If you asked me what my bedrock beliefs are I, like Emerson, would claim to be an idealist, but we are living (to quote a certain 20th century bard and philosopher) in a material world or, at least, in a material culture. There lies my own tension (again, in the philosophical sense). I expect it does for others.
To be a person on a faith journey is to be a person who at some level accepts that there is more. There is something greater (maybe "God", maybe not). There is something behind what we see and interact with that is worth knowing better. We expect it to sustain us, after all. We may even hope, like Emerson, that we can experience a holy and absolute connection to that "Oneness" that will give us the strength to let go of all the crap--material, emotional, spiritual--that we cling to. As we let go we may fall, but where we land will be a better land than the one we left.
That said, the journey is long.

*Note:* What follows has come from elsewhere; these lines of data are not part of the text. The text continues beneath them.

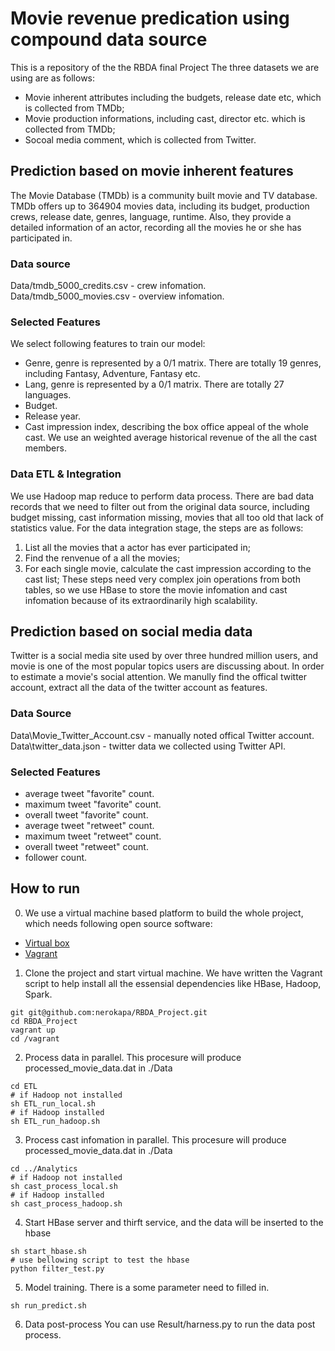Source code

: # Movie revenue predication using compound data source

This is a repository of the the RBDA final Project
The three datasets we are using are as follows:
 - Movie inherent attributes including the budgets, release date etc, which is collected from TMDb;
 - Movie production informations, including cast, director etc. which is collected from TMDb;
 - Socoal media comment, which is collected from Twitter.

## Prediction based on movie inherent features
The Movie Database (TMDb) is a community built movie and TV database. TMDb offers up to 364904 movies data, including its budget, production crews, release date, genres, language, runtime. Also, they provide a detailed information of an actor, recording all the movies he or she has participated in. 

### Data source
Data\/tmdb\_5000\_credits.csv - crew infomation.
Data\/tmdb\_5000\_movies.csv - overview infomation.

### Selected Features
We select following features to train our model:
 - Genre, genre is represented by a 0/1 matrix. There are totally 19 genres, including Fantasy, Adventure, Fantasy etc.
 - Lang, genre is represented by a 0/1 matrix. There are totally 27 languages.
 - Budget.
 - Release year.
 - Cast impression index, describing the box office appeal of the whole cast. We use an weighted average historical revenue of the all the cast members.

### Data ETL & Integration
We use Hadoop map reduce to perform data process. There are bad data records that we need to filter out from the original data source, including budget missing, cast information missing, movies that all too old that lack of statistics value. 
For the data integration stage, the steps are as follows:
 1. List all the movies that a actor has ever participated in;
 2. Find the renvenue of a all the movies;
 3. For each single movie, calculate the cast impression according to the cast list;
These steps need very complex join operations from both tables, so we use HBase to store the movie infomation and cast infomation because of its extraordinarily high scalability.

## Prediction based on social media data
Twitter is a social media site used by over three hundred million users, and movie is one of the most popular topics users are discussing about. In order to estimate a movie's social attention. We manully find the offical twitter account, extract all the data of the twitter account as features.

### Data Source
Data\Movie\_Twitter\_Account.csv - manually noted offical Twitter account.
Data\twitter\_data.json - twitter data we collected using Twitter API.

### Selected Features
 - average tweet "favorite" count.
 - maximum tweet "favorite" count.
 - overall tweet "favorite" count.
 - average tweet "retweet" count.
 - maximum tweet "retweet" count.
 - overall tweet "retweet" count.
 - follower count.

## How to run
 0. We use a virtual machine based platform to build the whole project, which needs following open source software:
 - [Virtual box](https://www.virtualbox.org/wiki/Downloads)
 - [Vagrant](https://www.vagrantup.com/downloads.html)

 1. Clone the project and start virtual machine. We have written the Vagrant script to help install all the essensial dependencies like HBase, Hadoop, Spark.
```
git git@github.com:nerokapa/RBDA_Project.git
cd RBDA_Project
vagrant up
cd /vagrant
```
 2. Process data in parallel. This procesure will produce processed\_movie\_data.dat in ./Data
```
cd ETL
# if Hadoop not installed
sh ETL_run_local.sh
# if Hadoop installed
sh ETL_run_hadoop.sh
```
 3. Process cast infomation in parallel. This procesure will produce processed\_movie\_data.dat in ./Data
 ```
cd ../Analytics
# if Hadoop not installed
sh cast_process_local.sh
# if Hadoop installed
sh cast_process_hadoop.sh
```
 4. Start HBase server and thirft service, and the data will be inserted to the hbase
 ```
 sh start_hbase.sh
 # use bellowing script to test the hbase
 python filter_test.py
 ```
 5. Model training. There is a some parameter need to filled in.
 ```
 sh run_predict.sh
 ```
 6. Data post-process
 You can use Result/harness.py to run the data post process. 
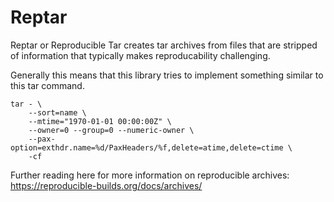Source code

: # Reptar

Reptar or Reproducible Tar creates tar archives from files that are stripped of information that typically makes reproducability challenging.

Generally this means that this library tries to implement something similar to this tar command.

```
tar - \
    --sort=name \
    --mtime="1970-01-01 00:00:00Z" \
    --owner=0 --group=0 --numeric-owner \
    --pax-option=exthdr.name=%d/PaxHeaders/%f,delete=atime,delete=ctime \
    -cf
```

Further reading here for more information on reproducible archives: https://reproducible-builds.org/docs/archives/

When we feel the absence of meaning it is important to fill the space with the right thing. I do believe that there is more to the world than what we see. However, it takes patience, insight, and effort to connect to what lie behind our mundane existence. Over the last few months I have gained a new appreciation for this dynamic in life. I have also gained an appreciation for the institution of Sabbath. A question, I think, for all of us as a community and as individuals is how to bring the sabbath back. It is more than "time off" after all. How do we find the structured time to return the sacred to our hasty lives?
Thank God I go to a house of worship. Thank the Divine presence that I can take part in a community to support my own journey even as I support them. I give thanks that sometimes--during my better moments--I can get a glimpse of the spirit that flows through us all. Thanks for the strength to move through the darkness and the struggle. Thanks for the power to grow and change.